Sebagaimana kisah dalam novel terkenal yang pertama kalinya mencetuskan terminologi 'nihilisme', yakni dalam karya Ivan Turgenev, berjudul: Fathers and Souns (1862). Dalam novel ini dikisahkan sikap salah seorang tokoh yang menegasi tradisi atau kepercayaan secara total sebagai 'nihilisme'. Dan sikap ini bukanlah suatu sikap acuh tak acuh, tetapi lebih kepada sikap penolakan, peniadaan, dan penghancuran---seperti yang tampak pada pemberontakan KKB di bumi Papua. 

Seharusnya benar, seperti apa yang dikemukakan oleh John Stuart Mill (1860-1873) dalam karyanya yang sangat terkenal, "On Liberty". Disitu Mill menulis bahwa "Segala yang menjadikan eksistensi, menjadi berharga bagi setiap orang yang bergantung pada penegakkan pengendalian tindakan-tindakan orang lain" (John Stuart Mill, On Liberty, 130). Mill sebenarnya ingin menyatakan disini bahwa apabila kebebasan rakyat ditekan secara penuh, maka sebagian besar diantara mereka akan memanfaatkan kondisi ketidakberdayaan itu untuk mengesploitasi orang lain.

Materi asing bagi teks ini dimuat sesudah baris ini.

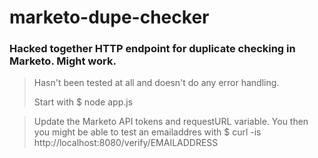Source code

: # marketo-dupe-checker
### Hacked together HTTP endpoint for duplicate checking in Marketo. Might work.
>
> Hasn't been tested at all and doesn't do any error handling.
> 
> Start with
> $ node app.js

> Update the Marketo API tokens and requestURL variable. You then you might be able to test an emailaddres with
> $ curl -is http://localhost:8080/verify/EMAILADDRESS
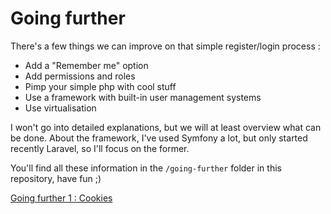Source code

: # Going further
There's a few things we can improve on that simple register/login process :
* Add a "Remember me" option
* Add permissions and roles
* Pimp your simple php with cool stuff
* Use a framework with built-in user management systems
* Use virtualisation

I won't go into detailed explanations, but we will at least overview what can be done. About the framework, I've used Symfony a lot, but only started recently Laravel, so I'll focus on the former.

You'll find all these information in the ``/going-further`` folder in this repository, have fun ;)

[Going further 1 : Cookies](../going-further/01-cookies.md)


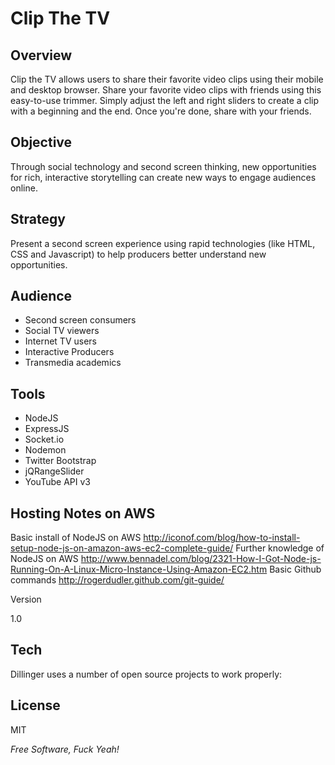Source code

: Clip The TV
=========

Overview
--------------

Clip the TV allows users to share their favorite video clips using their mobile and desktop browser. Share your favorite video clips with friends using this easy-to-use trimmer. Simply adjust the left and right sliders to create a clip with a beginning and the end. Once you're done, share with your friends.

Objective
-------------
Through social technology and second screen thinking, new opportunities for rich, interactive storytelling can create new ways to engage audiences online.

Strategy
------------
Present a second screen experience using rapid technologies (like HTML, CSS and Javascript) to help producers better understand new opportunities.

Audience 
------------
- Second screen consumers
- Social TV viewers
- Internet TV users
- Interactive Producers
- Transmedia academics
 
Tools
-----------
- NodeJS
- ExpressJS
- Socket.io
- Nodemon
- Twitter Bootstrap
- jQRangeSlider
- YouTube API v3

Hosting Notes on AWS
-----------
Basic install of NodeJS on AWS
http://iconof.com/blog/how-to-install-setup-node-js-on-amazon-aws-ec2-complete-guide/
Further knowledge of NodeJS on AWS
http://www.bennadel.com/blog/2321-How-I-Got-Node-js-Running-On-A-Linux-Micro-Instance-Using-Amazon-EC2.htm
Basic Github commands
http://rogerdudler.github.com/git-guide/

Version

1.0

Tech
-----------

Dillinger uses a number of open source projects to work properly:


License
-

MIT

*Free Software, Fuck Yeah!*

  [@chrisaiv]: mail@chrisaiv.com
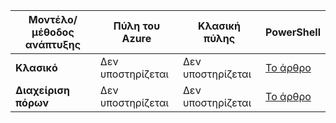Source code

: | **Μοντέλο/μέθοδος ανάπτυξης** | **Πύλη του Azure** | **Κλασική πύλης** | **PowerShell** |
|---|---|---|---|
| **Κλασικό** | Δεν υποστηρίζεται | Δεν υποστηρίζεται| [Το άρθρο](../articles/vpn-gateway/vpn-gateway-about-forced-tunneling.md) | 
| **Διαχείριση πόρων** | Δεν υποστηρίζεται | Δεν υποστηρίζεται | [Το άρθρο](../articles/vpn-gateway/vpn-gateway-forced-tunneling-rm.md)  |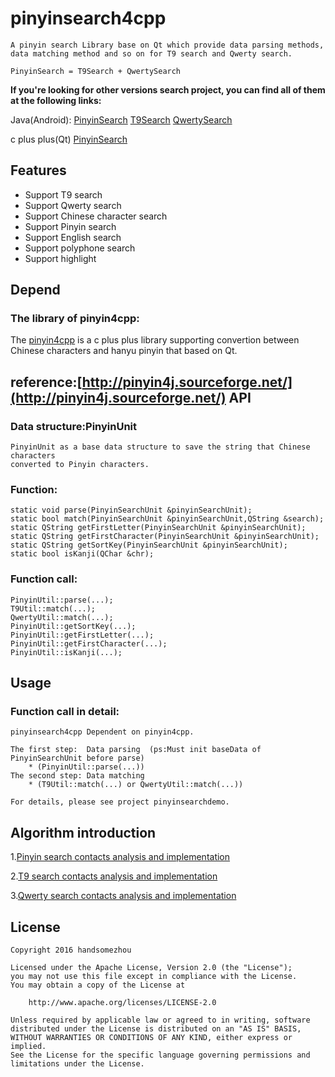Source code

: pinyinsearch4cpp
===================
    A pinyin search Library base on Qt which provide data parsing methods, 
	data matching method and so on for T9 search and Qwerty search.

    PinyinSearch = T9Search + QwertySearch
	
**If you're looking for other versions search project, you can find all of them at the following links:**

Java(Android):
[PinyinSearch](https://github.com/handsomezhou/PinyinSearchLibrary)
[T9Search](https://github.com/handsomezhou/T9SearchLibrary)
[QwertySearch](https://github.com/handsomezhou/QwertySearchLibrary)

c plus plus(Qt)
[PinyinSearch](https://github.com/handsomezhou/pinyinsearch4cpp)

	
Features
---------------
 * Support T9 search
 * Support Qwerty search
 * Support Chinese character search
 * Support Pinyin search
 * Support English search
 * Support polyphone search
 * Support highlight
 
Depend
---------------
### The library of pinyin4cpp: 
The [pinyin4cpp](https://github.com/handsomezhou/pinyin4cpp) is a c plus plus  library supporting convertion between Chinese characters and hanyu pinyin that based on Qt.
	
reference:[http://pinyin4j.sourceforge.net/](http://pinyin4j.sourceforge.net/)
API
---------------
### Data structure:PinyinUnit
	PinyinUnit as a base data structure to save the string that Chinese characters  
	converted to Pinyin characters.
	
### Function:
	static void parse(PinyinSearchUnit &pinyinSearchUnit);
	static bool match(PinyinSearchUnit &pinyinSearchUnit,QString &search);
    static QString getFirstLetter(PinyinSearchUnit &pinyinSearchUnit);
    static QString getFirstCharacter(PinyinSearchUnit &pinyinSearchUnit);
    static QString getSortKey(PinyinSearchUnit &pinyinSearchUnit);
    static bool isKanji(QChar &chr);

### Function call:
	PinyinUtil::parse(...);
	T9Util::match(...);
	QwertyUtil::match(...);
	PinyinUtil::getSortKey(...);
	PinyinUtil::getFirstLetter(...);
	PinyinUtil::getFirstCharacter(...);
	PinyinUtil::isKanji(...);
	
Usage
---------------	
### Function call in detail:
	pinyinsearch4cpp Dependent on pinyin4cpp.
	
	The first step:  Data parsing  (ps:Must init baseData of PinyinSearchUnit before parse)
	    * (PinyinUtil::parse(...))
    The second step: Data matching 
	    * (T9Util::match(...) or QwertyUtil::match(...))
	
	For details, please see project pinyinsearchdemo.	 

Algorithm introduction
---------------
1.[Pinyin search contacts analysis and implementation](http://blog.csdn.net/zjqyjg/article/details/41360769)

2.[T9 search contacts analysis and implementation](http://blog.csdn.net/zjqyjg/article/details/41182911)

3.[Qwerty search contacts analysis and implementation](http://blog.csdn.net/zjqyjg/article/details/41318907)

License 
---------------
	Copyright 2016 handsomezhou

	Licensed under the Apache License, Version 2.0 (the "License");
	you may not use this file except in compliance with the License.
	You may obtain a copy of the License at

		http://www.apache.org/licenses/LICENSE-2.0
		
	Unless required by applicable law or agreed to in writing, software
	distributed under the License is distributed on an "AS IS" BASIS,
	WITHOUT WARRANTIES OR CONDITIONS OF ANY KIND, either express or implied.
	See the License for the specific language governing permissions and
	limitations under the License.

 
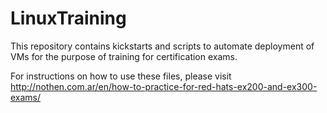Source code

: # LinuxTraining
This repository contains kickstarts and scripts to automate deployment of VMs for the purpose of training for certification exams.

For instructions on how to use these files, please visit http://nothen.com.ar/en/how-to-practice-for-red-hats-ex200-and-ex300-exams/
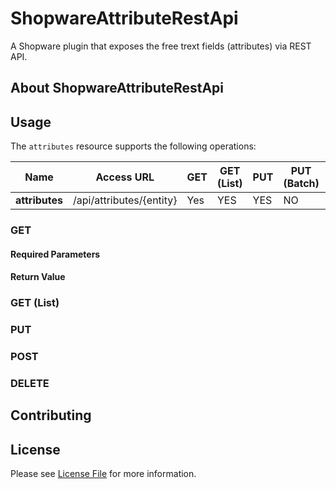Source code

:# ShopwareAttributeRestApi

A Shopware plugin that exposes the free trext fields (attributes) via REST API.

## About ShopwareAttributeRestApi


## Usage

The `attributes` resource supports the following operations:

| Name           |  Access URL              | GET    | GET (List) | PUT | PUT (Batch) | POST | DELETE | DELETE (Batch) |
|----------------|--------------------------|--------|------------|-----|-------------|------|--------|----------------|
| **attributes** | /api/attributes/{entity} |  Yes   | YES        | YES | NO          | YES  | YES    | NO             |

### GET

#### Required Parameters

#### Return Value

### GET (List)

### PUT

### POST

### DELETE



## Contributing

## License

Please see [License File](LICENSE) for more information.

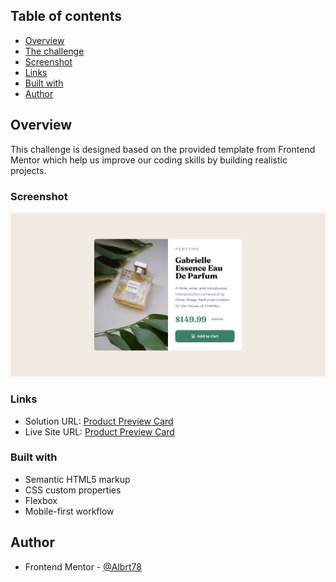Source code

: ## Table of contents

-   [Overview](#overview)
-   [The challenge](#the-challenge)
-   [Screenshot](#screenshot)
-   [Links](#links)
-   [Built with](#built-with)
-   [Author](#author)

## Overview

This challenge is designed based on the provided template from Frontend Mentor which help us improve our coding skills by building realistic projects.

### Screenshot

![Product Preview Card](./screenshot/Product_Preview_Card_Screenshot.png)

### Links

-   Solution URL: [Product Preview Card](https://github.com/Albrt78/productpreviewcard.github.io)
-   Live Site URL: [Product Preview Card](https://albrt78.github.io/productpreviewcard.github.io/)

### Built with

-   Semantic HTML5 markup
-   CSS custom properties
-   Flexbox
-   Mobile-first workflow

## Author

-   Frontend Mentor - [@Albrt78](https://www.frontendmentor.io/profile/Albrt78)
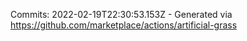 Commits: 2022-02-19T22:30:53.153Z - Generated via https://github.com/marketplace/actions/artificial-grass
<br>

Sekali lagi, pemerintah harus arif melihat persoalan ini. Pemerintah harus kembali mengedepankan kemanusiaan melalui kearifan lokal. Sebab sesungguhnya permasalahan yang terjadi di Papua bukan hanya berhenti pada soal bagaimana menghentikan hal-hal yang tidak kita inginkan saja, tetapi harus menghasilkan hal-hal baru yang kita inginkan bersama. Inilah urgensi dalam menyelesaikan konflik yang terus bergulir di tanah Papua.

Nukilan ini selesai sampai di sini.